Goode, 830 So.2d at 825-26. In other words, because holding someone in custody after the expiration of a lawful sentence tests the outer limits of due process, a provision for a speedy trial helps alleviate concerns for indefinite restraint without a trial to validate the detention. The majority has now destroyed the sensitive balancing of concerns which was at the core of our constitutional evaluation and holding in Goode.
1. This Court previously disapproved of part of the Fifth District's opinion in Osborne. See State v. Goode, 830 So.2d 817, 823-24 (Fla.2002) (disapproving of the Osborne court's characterization of the thirty-day period to conduct a Jimmy Ryce trial as being “directory,” and holding that the period is mandatory, but not jurisdictional).
2. The district court opinion relates that three months passed between the State's filing of the petition and Osborne's filing of the motion to dismiss. See Osborne, 781 So.2d at 1137-38. No continuance for good cause was ordered and during that time, Osborne successfully moved to disqualify the trial judge and the case was reassigned. Id.
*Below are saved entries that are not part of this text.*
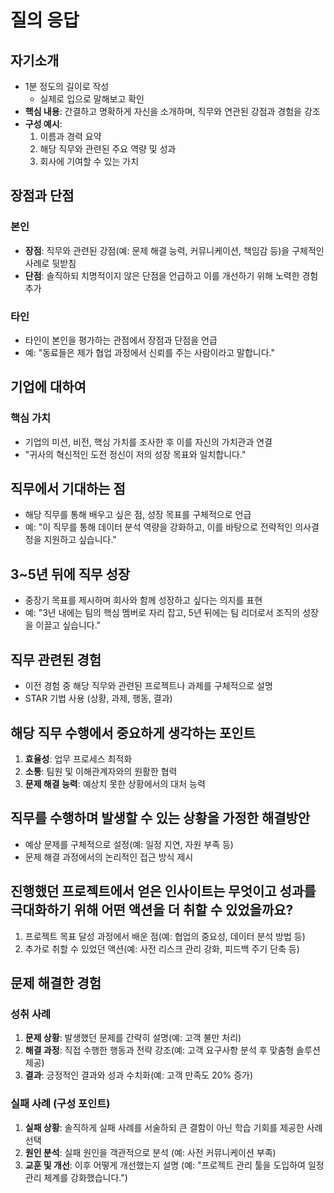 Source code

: # 질의 응답

## 자기소개  
- 1분 정도의 길이로 작성
  - 실제로 입으로 말해보고 확인
- **핵심 내용**: 간결하고 명확하게 자신을 소개하며, 직무와 연관된 강점과 경험을 강조  
- **구성 예시**:  
  1. 이름과 경력 요약  
  2. 해당 직무와 관련된 주요 역량 및 성과  
  3. 회사에 기여할 수 있는 가치  


## 장점과 단점  

### 본인  
- **장점**: 직무와 관련된 강점(예: 문제 해결 능력, 커뮤니케이션, 책임감 등)을 구체적인 사례로 뒷받침  
- **단점**: 솔직하되 치명적이지 않은 단점을 언급하고 이를 개선하기 위해 노력한 경험 추가  

### 타인  
- 타인이 본인을 평가하는 관점에서 장점과 단점을 언급  
- 예: "동료들은 제가 협업 과정에서 신뢰를 주는 사람이라고 말합니다."  


## 기업에 대하여  

### 핵심 가치  
- 기업의 미션, 비전, 핵심 가치를 조사한 후 이를 자신의 가치관과 연결  
- "귀사의 혁신적인 도전 정신이 저의 성장 목표와 일치합니다."  


## 직무에서 기대하는 점  
- 해당 직무를 통해 배우고 싶은 점, 성장 목표를 구체적으로 언급  
- 예: "이 직무를 통해 데이터 분석 역량을 강화하고, 이를 바탕으로 전략적인 의사결정을 지원하고 싶습니다."  


## 3~5년 뒤에 직무 성장  
- 중장기 목표를 제시하며 회사와 함께 성장하고 싶다는 의지를 표현  
- 예: "3년 내에는 팀의 핵심 멤버로 자리 잡고, 5년 뒤에는 팀 리더로서 조직의 성장을 이끌고 싶습니다."  


## 직무 관련된 경험  
- 이전 경험 중 해당 직무와 관련된 프로젝트나 과제를 구체적으로 설명  
- STAR 기법 사용 (상황, 과제, 행동, 결과)  


## 해당 직무 수행에서 중요하게 생각하는 포인트  
1. **효율성**: 업무 프로세스 최적화  
2. **소통**: 팀원 및 이해관계자와의 원활한 협력  
3. **문제 해결 능력**: 예상치 못한 상황에서의 대처 능력  


## 직무를 수행하며 발생할 수 있는 상황을 가정한 해결방안  
- 예상 문제를 구체적으로 설정(예: 일정 지연, 자원 부족 등)  
- 문제 해결 과정에서의 논리적인 접근 방식 제시  


## 진행했던 프로젝트에서 얻은 인사이트는 무엇이고 성과를 극대화하기 위해 어떤 액션을 더 취할 수 있었을까요?  
1. 프로젝트 목표 달성 과정에서 배운 점(예: 협업의 중요성, 데이터 분석 방법 등)  
2. 추가로 취할 수 있었던 액션(예: 사전 리스크 관리 강화, 피드백 주기 단축 등)  


## 문제 해결한 경험  

### 성취 사례  
1. **문제 상황**: 발생했던 문제를 간략히 설명(예: 고객 불만 처리)  
2. **해결 과정**: 직접 수행한 행동과 전략 강조(예: 고객 요구사항 분석 후 맞춤형 솔루션 제공)  
3. **결과**: 긍정적인 결과와 성과 수치화(예: 고객 만족도 20% 증가)  

### 실패 사례 (구성 포인트)  
1. **실패 상황**: 솔직하게 실패 사례를 서술하되 큰 결함이 아닌 학습 기회를 제공한 사례 선택  
2. **원인 분석**: 실패 원인을 객관적으로 분석 (예: 사전 커뮤니케이션 부족)  
3. **교훈 및 개선**: 이후 어떻게 개선했는지 설명 (예: "프로젝트 관리 툴을 도입하여 일정 관리 체계를 강화했습니다.")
3. Also, in Kinder, this Court addressed the detention of respondents (whose criminal sentences have been served) awaiting trial beyond the thirty-day period. Kinder, 830 So.2d at 833.
4. Of course, the State's ability to refile a Ryce Act petition is subject to the appropriate statutory limitation period. Our opinion should not be read as suspending or extending that requirement in any way.
5. After the court decisions mandating dismissal with prejudice, the Kansas SVP Act was amended. In 2003, the Kansas Legislature amended section 59-29a01, Kansas Statutes Annotated (Supp.2002), to make the time periods directory. The amendment provided:Notwithstanding any other evidence of legislative intent, it is hereby declared that any time requirements set forth in K.S.A. 59-29a01 et seq. and amendments thereto, either as originally enacted or as amended, are intended to be directory and not mandatory and serve as guidelines for conducting proceedings․2003 Kan. Sess. Laws ch. 152, § 1 (codified at § 59-29a01, Kan. Stat. Ann. (Supp.2004)). See In re Hunt, 32 Kan.App.2d 344, 82 P.3d 861, 872 (2004) (discussing the amended statute and stating “[t]here can be little doubt that legislators were aware of Brown, Blackmore, and Searcy and did not agree with their results”).
6. Merriam-Webster's Collegiate Dictionary defines the word “mandatory” as “containing or constituting a command.” Merriam-Webster's Collegiate Dictionary 706 (10th ed.1999); see also Black's Law Dictionary 973 (7th ed.1999) (defining “mandatory” as “[o]f, relating to, or constituting a command; required; preemptory”).
WELLS, LEWIS, QUINCE, CANTERO, and BELL, JJ., concur. ANSTEAD, J., dissents with an opinion, in which PARIENTE, C.J., concurs.